A noite de inverno caiu rapidamente; ao entrarem e saírem da prefeitura, o céu já estava escuro. Todas as lanternas estavam acesas. Quase toda porta tinha uma lanterna, e os transeuntes também carregavam as suas, de variados tamanhos, cores e formas. As lanternas iluminavam a noite, sem torná-la clara como o dia, criando uma atmosfera clássica e encantadora.

— Por aqui, mestres — disse o agente Pan Yi. — Este é o lugar mais movimentado.

— Obrigado.

Adentraram ainda mais no mar de lanternas.

A multidão era ainda mais densa.

Uma celebração anual de tal magnitude atraía todos, desde nobres até trabalhadores, todos circulando entre luzes e sombras.
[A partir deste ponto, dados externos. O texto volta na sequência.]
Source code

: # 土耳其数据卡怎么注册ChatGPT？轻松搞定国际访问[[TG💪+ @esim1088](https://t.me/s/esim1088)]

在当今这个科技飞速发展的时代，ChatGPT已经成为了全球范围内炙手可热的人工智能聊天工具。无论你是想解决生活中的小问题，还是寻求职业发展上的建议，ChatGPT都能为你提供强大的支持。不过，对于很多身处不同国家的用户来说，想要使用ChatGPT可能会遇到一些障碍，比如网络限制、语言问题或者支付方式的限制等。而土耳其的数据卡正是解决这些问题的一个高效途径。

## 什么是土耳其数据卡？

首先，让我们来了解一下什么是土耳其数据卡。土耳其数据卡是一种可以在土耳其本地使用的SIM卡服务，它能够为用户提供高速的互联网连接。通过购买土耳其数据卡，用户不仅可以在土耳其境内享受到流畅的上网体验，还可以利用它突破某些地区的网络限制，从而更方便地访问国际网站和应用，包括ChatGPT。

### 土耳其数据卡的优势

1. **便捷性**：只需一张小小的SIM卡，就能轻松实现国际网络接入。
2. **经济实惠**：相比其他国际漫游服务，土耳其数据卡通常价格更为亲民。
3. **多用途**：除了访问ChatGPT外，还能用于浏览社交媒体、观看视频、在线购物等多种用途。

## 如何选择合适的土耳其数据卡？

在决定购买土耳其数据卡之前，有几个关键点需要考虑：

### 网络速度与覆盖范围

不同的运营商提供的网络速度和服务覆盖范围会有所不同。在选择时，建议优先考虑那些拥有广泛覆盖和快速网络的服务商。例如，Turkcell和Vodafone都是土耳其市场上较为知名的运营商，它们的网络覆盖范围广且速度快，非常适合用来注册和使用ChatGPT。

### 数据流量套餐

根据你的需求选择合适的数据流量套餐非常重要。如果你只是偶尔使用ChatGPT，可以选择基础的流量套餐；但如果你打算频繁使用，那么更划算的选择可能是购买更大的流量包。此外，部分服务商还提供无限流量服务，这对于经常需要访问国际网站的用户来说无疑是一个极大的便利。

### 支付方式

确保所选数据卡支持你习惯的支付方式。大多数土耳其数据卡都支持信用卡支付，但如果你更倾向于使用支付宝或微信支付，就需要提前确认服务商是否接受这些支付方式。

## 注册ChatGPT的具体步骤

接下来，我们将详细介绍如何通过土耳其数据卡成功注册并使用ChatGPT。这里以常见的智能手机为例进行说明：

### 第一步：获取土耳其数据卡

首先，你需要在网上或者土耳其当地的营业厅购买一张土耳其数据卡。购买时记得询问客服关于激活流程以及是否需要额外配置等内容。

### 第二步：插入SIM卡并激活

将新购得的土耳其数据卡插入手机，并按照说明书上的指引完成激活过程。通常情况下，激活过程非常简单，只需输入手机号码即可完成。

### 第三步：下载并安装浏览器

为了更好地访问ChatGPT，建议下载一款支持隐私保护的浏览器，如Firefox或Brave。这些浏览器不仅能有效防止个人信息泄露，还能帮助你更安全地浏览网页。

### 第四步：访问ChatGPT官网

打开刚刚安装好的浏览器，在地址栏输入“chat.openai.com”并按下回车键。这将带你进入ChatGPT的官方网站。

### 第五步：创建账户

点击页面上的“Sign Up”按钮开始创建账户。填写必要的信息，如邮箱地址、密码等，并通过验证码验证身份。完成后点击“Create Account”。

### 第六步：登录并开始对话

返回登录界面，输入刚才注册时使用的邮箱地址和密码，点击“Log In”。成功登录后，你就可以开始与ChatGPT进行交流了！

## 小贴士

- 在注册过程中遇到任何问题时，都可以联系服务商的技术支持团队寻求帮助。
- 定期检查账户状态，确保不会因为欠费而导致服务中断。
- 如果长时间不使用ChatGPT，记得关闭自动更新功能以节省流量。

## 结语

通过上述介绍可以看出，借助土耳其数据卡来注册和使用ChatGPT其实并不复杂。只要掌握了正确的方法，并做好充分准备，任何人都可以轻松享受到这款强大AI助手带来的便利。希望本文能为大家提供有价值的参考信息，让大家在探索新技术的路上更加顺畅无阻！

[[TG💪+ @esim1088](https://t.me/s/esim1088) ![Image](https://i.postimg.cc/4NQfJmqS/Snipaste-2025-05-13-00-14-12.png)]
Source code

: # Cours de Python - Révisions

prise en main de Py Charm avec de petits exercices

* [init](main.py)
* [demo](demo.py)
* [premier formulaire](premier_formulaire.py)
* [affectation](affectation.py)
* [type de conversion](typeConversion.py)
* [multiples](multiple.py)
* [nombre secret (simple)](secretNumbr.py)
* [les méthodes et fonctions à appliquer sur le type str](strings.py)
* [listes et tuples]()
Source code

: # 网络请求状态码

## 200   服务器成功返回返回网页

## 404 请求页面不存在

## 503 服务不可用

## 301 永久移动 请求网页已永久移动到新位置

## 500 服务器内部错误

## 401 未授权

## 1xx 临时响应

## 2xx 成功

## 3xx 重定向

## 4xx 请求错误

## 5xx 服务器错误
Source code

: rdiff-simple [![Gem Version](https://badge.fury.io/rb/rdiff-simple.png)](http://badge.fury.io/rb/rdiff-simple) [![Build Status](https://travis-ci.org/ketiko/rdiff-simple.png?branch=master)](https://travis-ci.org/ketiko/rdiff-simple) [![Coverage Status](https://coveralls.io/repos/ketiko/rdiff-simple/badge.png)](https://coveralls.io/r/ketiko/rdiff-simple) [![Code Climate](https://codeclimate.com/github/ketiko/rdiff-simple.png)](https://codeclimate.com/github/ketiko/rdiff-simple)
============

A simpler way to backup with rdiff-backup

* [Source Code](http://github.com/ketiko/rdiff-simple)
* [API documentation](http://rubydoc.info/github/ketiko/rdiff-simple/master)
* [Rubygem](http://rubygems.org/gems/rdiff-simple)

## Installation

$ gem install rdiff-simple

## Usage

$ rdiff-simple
Caminhando, o que sobressaía eram as lanternas e a alegria de quem as carregava, enquanto constrangimentos, imperfeições e timidez se escondiam na escuridão.

Lin Jue caminhava, sentindo o momento.

Olhando de soslaio, percebeu que a irmãzinha tinha os olhos ainda mais abertos que os seus; seu rosto pequeno fazia-os parecer enormes.

Que experiências teria ela?

— A magia é um enfeite dos tempos prósperos. O terceiro irmão vive se gabando diante de você, dizendo que sua alquimia não é tão boa, que seus soldados de feijão são mais interessantes. Mas, veja, hahahaha...

O sétimo irmão avançou sorrindo:

— Cultivar o Caminho não serve apenas para lutar; nem toda magia existe para derrotar monstros. Se puder alegrar o povo, já vale a pena!

Apontou para onde a multidão era mais intensa.

— Vamos para lá!

Seus olhos brilhavam.

...

Alguns literatos passeavam pelo festival, desfrutando da única noite do ano de tanta animação, observando ao redor, ora as lanternas, ora as pessoas.

— Não disseram que, recentemente, um monstro roubava dinheiro das pessoas e que o festival seria mais vazio este ano? Mas há tanta gente! — comentou um deles.

— Irmão Tang, chegou agora, não sabe: os mestres do templo de Xuanyun já invocaram divindades e eliminaram os monstros da cidade — explicou outro.

— Pois é, naquela noite trovejou, foi impressionante. Era pleno inverno, e quem teve coragem de abrir a janela viu o deus à noite. Além disso, o antigo templo foi substituído pelo da Divindade Yili, para tranquilizar o povo. Yili tem se manifestado várias vezes ultimamente.

— O deus realmente apareceu?

— Todos dizem que viram milagres. Eu não vi, mas, com tanta gente no festival, nem monstros se atreveriam a aparecer. E, se aparecessem, o que poderiam fazer?

— Verdade.

Entre luzes e sombras, quem sabe se ao lado passa homem ou fantasma, monstro ou deus?

— Só espero conhecer esta noite uma bela dama, viver uma história digna de ser lembrada, ah, morreria feliz!

— E você, Tang? Conheço algumas donzelas que apreciam poesia e realizam encontros literários.

O literato Tang olhou ao redor, murmurando:

— Será que alguém apresentará magia esta noite?

— Não é o seu desejo?

— Você sempre se interessa por assuntos de deuses e monstros!

— Vocês não se interessam? Quando estava na capital, vi um mestre que cortou a própria cabeça, colocou-a na bandeja, e a cabeça, mesmo conectada aos ossos e carne, ainda falava e bebia. Impressionante! Nunca vi nada igual! Será que em Yixian temos algo assim?

— De fato, seria curioso.

— Mas esses mestres são raros, mais comuns na capital; aqui é difícil de encontrar.

— Sim...

— Mas há alguns meses, comerciantes tiveram dinheiro roubado por espíritos. Chamaram mestres de Yishan para eliminar monstros; eram habilidosos, duelaram nas ruas, lâminas voando pelo ar, e um deles atravessou portas fechadas com uma espada...

— Esses têm mesmo talento...

Enquanto conversavam, notaram uma aglomeração à frente, com vozes de surpresa.

— O que está acontecendo ali?

— Alguém está apresentando magia!

— O desejo de Tang foi atendido!

— Vamos ver!

Todos se aproximaram.

Antes mesmo de chegar, ouviram a voz:

— Senhores, não joguem dinheiro, não joguem dinheiro! Observem a bandeira, somos mestres das montanhas, não artistas de rua, não estamos aqui por recompensas...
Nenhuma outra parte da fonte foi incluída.